### Access Answers to NCERT Class 7 Maths Chapter 6 – The Triangle and its Properties Exercise 6.2

**1. Find the value of the unknown exterior angle x in the following diagram:**

**(i)**

**Solution:-**

We Know That,

An exterior angle of a triangle is equal to the sum of its interior opposite angles.

= x = 50^{o }+ 70^{o}

= x = 120^{o}

**(ii)**

**Solution:-**

We Know That,

An exterior angle of a triangle is equal to the sum of its interior opposite angles.

= x = 65^{o }+ 45^{o}

= x = 110^{o}

**(iii)**

**Solution:-**

We Know That,

An exterior angle of a triangle is equal to the sum of its interior opposite angles.

= x = 30^{o }+ 40^{o}

= x = 70^{o}

**(iv)**

**Solution:-**

We Know That,

An exterior angle of a triangle is equal to the sum of its interior opposite angles.

= x = 60^{o }+ 60^{o}

= x = 120^{o}

**(v)**

**Solution:-**

We Know That,

An exterior angle of a triangle is equal to the sum of its interior opposite angles.

= x = 50^{o }+ 50^{o}

= x = 100^{o}

**(vi)**

**Solution:-**

We Know That,

An exterior angle of a triangle is equal to the sum of its interior opposite angles.

= x = 30^{o }+ 60^{o}

= x = 90^{o}

**2. Find the value of the unknown interior angle x in the following figures:**

**(i)**

**Solution:-**

We Know That,

An exterior angle of a triangle is equal to the sum of its interior opposite angles.

= x + 50^{o} = 115^{o}

By transposing 50^{o} from LHS to RHS it becomes – 50^{o}

= x = 115^{o} – 50^{o}

= x = 65^{o}

**(ii)**

**Solution:-**

We Know That,

An exterior angle of a triangle is equal to the sum of its interior opposite angles.

= 70^{o} + x = 100^{o}

By transposing 70^{o} from LHS to RHS it becomes – 70^{o}

= x = 100^{o} – 70^{o}

= x = 30^{o}

**(iii)**

**Solution:-**

We Know That,

An exterior angle of a triangle is equal to the sum of its interior opposite angles.

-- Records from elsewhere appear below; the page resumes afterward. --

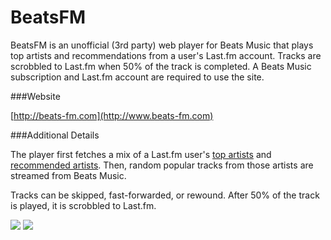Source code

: # BeatsFM

BeatsFM is an unofficial (3rd party) web player for Beats Music that plays top artists and recommendations from a user's Last.fm account. Tracks are scrobbled to Last.fm when 50% of the track is completed. A Beats Music subscription and Last.fm account are required to use the site.

###Website

[http://beats-fm.com](http://www.beats-fm.com)

###Additional Details

The player first fetches a mix of a Last.fm user's [top artists](http://www.last.fm/api/show/user.getTopArtists) and [recommended artists](http://www.last.fm/api/show/user.getRecommendedArtists). Then, random popular tracks from those artists are streamed from Beats Music.

Tracks can be skipped, fast-forwarded, or rewound. After 50% of the track is played, it is scrobbled to Last.fm.

![](http://api.mixpanel.com/track/?data=eyJldmVudCI6IlJlcG9zaXRvcnkgVmlld2VkIiwicHJvcGVydGllcyI6eyJ0b2tlbiI6Ijg2YWQ3Mjc5YmQzMGQ2MDMzMzQ0NjYwMDY3YzA1MTg1IiwiY2FtcGFpZ24iOiJiZWF0c2ZtIn0=&ip=1&img=1)
![](http://www.pixelsite.info/track/t19137.gif)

The given triangle is a right angled triangle. So the angle opposite to the x is 90^{o}.

= x + 90^{o} = 125^{o}

By transposing 90^{o} from LHS to RHS it becomes – 90^{o}

= x = 125^{o} – 90^{o}

= x = 35^{o}

**(iv)**

**Solution:-**

We Know That,

An exterior angle of a triangle is equal to the sum of its interior opposite angles.

= x + 60^{o} = 120^{o}

By transposing 60^{o} from LHS to RHS it becomes – 60^{o}

= x = 120^{o} – 60^{o}

= x = 60^{o}

**(v)**

**Solution:-**

We Know That,

An exterior angle of a triangle is equal to the sum of its interior opposite angles.

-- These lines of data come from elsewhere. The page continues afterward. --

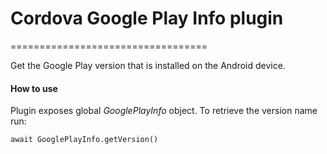 # Cordova Google Play Info plugin

==================================

Get the Google Play version that is installed on the Android device.

#### How to use

Plugin exposes global _GooglePlayInfo_ object. To retrieve the version name run:

`await GooglePlayInfo.getVersion()`
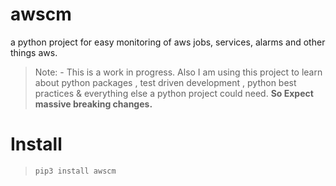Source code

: # awscm
a python project for easy monitoring of aws jobs, services, alarms and other things aws.

> Note: - This is a work in progress. Also I am using this project to learn about python packages , test driven development , python best practices & everything else a python project could need.
**So Expect massive breaking changes.** 

# Install
> `pip3 install awscm`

The given triangle is a right angled triangle. So the angle opposite to the x is 90^{o}.

= x + 30^{o} = 80^{o}

By transposing 30^{o} from LHS to RHS it becomes – 30^{o}

= x = 80^{o} – 30^{o}

= x = 50^{o}

**(vi)**

**Solution:-**

We Know That,

An exterior angle of a triangle is equal to the sum of its interior opposite angles.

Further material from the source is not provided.